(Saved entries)
►

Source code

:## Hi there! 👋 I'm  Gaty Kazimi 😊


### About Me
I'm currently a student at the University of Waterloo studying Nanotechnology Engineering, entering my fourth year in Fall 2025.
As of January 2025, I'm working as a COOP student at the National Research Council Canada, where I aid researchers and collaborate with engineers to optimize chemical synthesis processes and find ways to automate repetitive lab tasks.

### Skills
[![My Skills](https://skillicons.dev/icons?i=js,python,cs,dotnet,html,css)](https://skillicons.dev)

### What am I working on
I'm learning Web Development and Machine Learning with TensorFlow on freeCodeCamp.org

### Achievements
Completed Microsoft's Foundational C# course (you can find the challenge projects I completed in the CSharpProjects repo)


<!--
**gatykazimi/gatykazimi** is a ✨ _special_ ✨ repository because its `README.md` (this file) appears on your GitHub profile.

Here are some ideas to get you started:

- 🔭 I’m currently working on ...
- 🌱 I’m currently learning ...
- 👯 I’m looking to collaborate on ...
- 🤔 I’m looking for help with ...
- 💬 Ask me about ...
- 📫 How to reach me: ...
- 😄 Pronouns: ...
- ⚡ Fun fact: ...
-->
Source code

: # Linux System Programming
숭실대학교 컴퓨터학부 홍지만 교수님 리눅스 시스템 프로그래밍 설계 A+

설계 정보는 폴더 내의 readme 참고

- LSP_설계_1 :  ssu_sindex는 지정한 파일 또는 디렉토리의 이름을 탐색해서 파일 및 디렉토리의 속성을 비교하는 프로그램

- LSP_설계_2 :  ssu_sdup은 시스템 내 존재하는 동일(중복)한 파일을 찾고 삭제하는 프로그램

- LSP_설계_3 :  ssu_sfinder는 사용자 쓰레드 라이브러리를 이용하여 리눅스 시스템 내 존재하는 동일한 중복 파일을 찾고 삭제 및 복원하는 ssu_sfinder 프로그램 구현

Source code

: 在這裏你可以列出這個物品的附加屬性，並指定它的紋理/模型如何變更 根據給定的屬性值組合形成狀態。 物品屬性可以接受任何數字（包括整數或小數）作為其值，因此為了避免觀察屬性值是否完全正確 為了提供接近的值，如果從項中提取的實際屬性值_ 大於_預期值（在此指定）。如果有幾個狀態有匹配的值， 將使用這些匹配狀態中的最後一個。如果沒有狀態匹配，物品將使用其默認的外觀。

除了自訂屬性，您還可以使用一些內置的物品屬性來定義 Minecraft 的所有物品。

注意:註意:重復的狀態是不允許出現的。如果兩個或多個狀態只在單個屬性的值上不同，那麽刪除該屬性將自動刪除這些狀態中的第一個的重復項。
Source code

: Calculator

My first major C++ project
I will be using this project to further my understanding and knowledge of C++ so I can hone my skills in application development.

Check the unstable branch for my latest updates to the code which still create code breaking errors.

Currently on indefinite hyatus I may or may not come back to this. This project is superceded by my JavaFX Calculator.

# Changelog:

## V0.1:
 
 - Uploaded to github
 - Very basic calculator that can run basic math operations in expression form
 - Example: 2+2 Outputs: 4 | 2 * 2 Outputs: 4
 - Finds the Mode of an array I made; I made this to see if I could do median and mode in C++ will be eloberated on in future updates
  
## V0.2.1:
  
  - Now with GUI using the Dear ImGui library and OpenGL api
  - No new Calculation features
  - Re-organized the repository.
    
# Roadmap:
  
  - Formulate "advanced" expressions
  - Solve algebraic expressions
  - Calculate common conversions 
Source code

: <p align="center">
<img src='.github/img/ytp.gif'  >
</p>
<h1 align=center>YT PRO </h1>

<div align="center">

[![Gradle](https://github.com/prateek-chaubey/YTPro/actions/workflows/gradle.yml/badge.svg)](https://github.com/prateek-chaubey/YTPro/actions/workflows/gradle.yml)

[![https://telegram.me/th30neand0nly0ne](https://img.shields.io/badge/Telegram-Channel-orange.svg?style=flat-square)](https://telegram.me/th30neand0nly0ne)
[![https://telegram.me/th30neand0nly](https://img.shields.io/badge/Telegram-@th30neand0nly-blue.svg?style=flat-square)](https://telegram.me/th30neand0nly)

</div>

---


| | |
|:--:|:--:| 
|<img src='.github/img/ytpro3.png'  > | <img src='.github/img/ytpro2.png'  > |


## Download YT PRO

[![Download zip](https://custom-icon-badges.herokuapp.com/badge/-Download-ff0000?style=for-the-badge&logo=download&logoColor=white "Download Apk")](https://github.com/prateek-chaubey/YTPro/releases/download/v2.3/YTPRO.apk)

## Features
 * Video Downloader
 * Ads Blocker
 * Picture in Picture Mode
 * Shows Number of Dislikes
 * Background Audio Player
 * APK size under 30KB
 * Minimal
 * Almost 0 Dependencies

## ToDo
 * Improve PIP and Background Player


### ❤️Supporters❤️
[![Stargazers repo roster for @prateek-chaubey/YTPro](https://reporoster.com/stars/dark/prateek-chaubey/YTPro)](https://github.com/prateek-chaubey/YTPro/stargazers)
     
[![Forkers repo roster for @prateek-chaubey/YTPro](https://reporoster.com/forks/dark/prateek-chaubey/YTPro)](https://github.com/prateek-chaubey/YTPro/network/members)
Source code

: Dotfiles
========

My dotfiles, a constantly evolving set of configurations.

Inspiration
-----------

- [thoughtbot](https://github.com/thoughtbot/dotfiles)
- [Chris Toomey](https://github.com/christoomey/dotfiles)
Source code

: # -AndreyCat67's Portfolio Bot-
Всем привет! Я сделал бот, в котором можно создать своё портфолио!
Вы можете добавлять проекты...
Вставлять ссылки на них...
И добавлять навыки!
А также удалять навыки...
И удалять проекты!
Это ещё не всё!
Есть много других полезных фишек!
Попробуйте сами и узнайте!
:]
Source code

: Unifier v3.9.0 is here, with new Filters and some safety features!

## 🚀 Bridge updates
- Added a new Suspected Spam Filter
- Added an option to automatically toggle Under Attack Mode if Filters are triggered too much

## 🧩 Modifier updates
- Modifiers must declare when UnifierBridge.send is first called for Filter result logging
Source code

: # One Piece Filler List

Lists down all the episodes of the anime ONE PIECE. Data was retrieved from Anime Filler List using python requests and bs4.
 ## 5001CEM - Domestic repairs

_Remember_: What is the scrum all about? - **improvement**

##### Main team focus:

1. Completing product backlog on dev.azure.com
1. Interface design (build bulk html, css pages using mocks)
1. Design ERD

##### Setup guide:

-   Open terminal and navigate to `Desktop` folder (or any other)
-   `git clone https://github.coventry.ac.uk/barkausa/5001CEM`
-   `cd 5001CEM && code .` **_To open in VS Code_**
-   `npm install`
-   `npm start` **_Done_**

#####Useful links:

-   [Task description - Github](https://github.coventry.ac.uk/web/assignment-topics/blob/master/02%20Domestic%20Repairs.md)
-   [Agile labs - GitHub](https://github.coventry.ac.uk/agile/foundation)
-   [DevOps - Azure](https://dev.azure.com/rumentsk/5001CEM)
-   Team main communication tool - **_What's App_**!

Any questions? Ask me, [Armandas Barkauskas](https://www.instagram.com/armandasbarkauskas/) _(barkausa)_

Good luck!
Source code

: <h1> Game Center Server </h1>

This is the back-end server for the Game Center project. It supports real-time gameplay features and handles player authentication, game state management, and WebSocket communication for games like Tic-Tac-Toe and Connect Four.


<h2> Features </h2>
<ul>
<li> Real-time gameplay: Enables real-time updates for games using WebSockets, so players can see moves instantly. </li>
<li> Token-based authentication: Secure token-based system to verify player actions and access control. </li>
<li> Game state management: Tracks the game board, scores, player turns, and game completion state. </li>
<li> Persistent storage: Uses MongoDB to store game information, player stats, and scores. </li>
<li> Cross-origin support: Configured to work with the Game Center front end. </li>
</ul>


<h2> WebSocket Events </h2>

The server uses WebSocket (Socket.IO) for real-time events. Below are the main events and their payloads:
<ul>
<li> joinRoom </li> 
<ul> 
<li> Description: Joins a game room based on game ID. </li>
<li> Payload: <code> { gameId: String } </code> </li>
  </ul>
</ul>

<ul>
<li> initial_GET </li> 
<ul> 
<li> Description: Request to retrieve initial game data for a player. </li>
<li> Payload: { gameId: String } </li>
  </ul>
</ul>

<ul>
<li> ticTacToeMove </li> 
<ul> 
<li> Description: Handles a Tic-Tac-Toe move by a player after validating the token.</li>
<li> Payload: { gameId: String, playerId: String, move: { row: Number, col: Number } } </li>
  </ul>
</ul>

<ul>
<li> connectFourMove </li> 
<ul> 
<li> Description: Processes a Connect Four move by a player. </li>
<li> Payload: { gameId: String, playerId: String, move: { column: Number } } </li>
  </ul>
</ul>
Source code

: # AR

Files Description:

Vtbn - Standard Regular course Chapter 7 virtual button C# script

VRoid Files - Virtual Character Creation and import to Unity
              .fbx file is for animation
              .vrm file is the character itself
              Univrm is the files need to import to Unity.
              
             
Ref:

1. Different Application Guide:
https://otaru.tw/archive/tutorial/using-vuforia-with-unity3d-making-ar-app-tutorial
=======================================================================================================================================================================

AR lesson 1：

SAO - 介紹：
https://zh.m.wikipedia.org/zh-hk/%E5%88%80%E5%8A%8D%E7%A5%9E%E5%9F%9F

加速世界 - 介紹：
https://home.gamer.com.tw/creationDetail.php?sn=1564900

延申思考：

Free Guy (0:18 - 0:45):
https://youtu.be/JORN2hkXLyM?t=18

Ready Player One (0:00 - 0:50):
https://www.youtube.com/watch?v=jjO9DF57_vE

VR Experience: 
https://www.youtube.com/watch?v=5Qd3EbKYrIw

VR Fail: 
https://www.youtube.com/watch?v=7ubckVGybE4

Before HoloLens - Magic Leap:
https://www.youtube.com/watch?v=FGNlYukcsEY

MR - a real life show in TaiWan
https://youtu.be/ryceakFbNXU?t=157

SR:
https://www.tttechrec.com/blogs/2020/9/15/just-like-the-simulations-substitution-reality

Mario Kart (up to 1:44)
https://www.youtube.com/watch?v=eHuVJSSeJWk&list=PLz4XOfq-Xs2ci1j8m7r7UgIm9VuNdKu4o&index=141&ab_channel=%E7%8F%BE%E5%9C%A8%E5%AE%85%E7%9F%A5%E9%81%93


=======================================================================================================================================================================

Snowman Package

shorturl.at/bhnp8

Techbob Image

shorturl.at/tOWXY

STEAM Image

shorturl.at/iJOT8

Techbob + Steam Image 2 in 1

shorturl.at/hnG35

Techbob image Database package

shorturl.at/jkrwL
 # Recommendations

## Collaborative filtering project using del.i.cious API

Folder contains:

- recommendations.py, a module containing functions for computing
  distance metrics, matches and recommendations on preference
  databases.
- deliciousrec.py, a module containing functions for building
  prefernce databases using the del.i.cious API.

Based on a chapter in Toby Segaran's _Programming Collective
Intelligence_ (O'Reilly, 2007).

◄

▶ [Exercise prompt]: Check every line of the entries above, and copy those that carry the string "chaubey".

▶ [Finished task]:
[![Gradle](https://github.com/prateek-chaubey/YTPro/actions/workflows/gradle.yml/badge.svg)](https://github.com/prateek-chaubey/YTPro/actions/workflows/gradle.yml)
[![Download zip](https://custom-icon-badges.herokuapp.com/badge/-Download-ff0000?style=for-the-badge&logo=download&logoColor=white "Download Apk")](https://github.com/prateek-chaubey/YTPro/releases/download/v2.3/YTPRO.apk)
[![Stargazers repo roster for @prateek-chaubey/YTPro](https://reporoster.com/stars/dark/prateek-chaubey/YTPro)](https://github.com/prateek-chaubey/YTPro/stargazers)
[![Forkers repo roster for @prateek-chaubey/YTPro](https://reporoster.com/forks/dark/prateek-chaubey/YTPro)](https://github.com/prateek-chaubey/YTPro/network/members)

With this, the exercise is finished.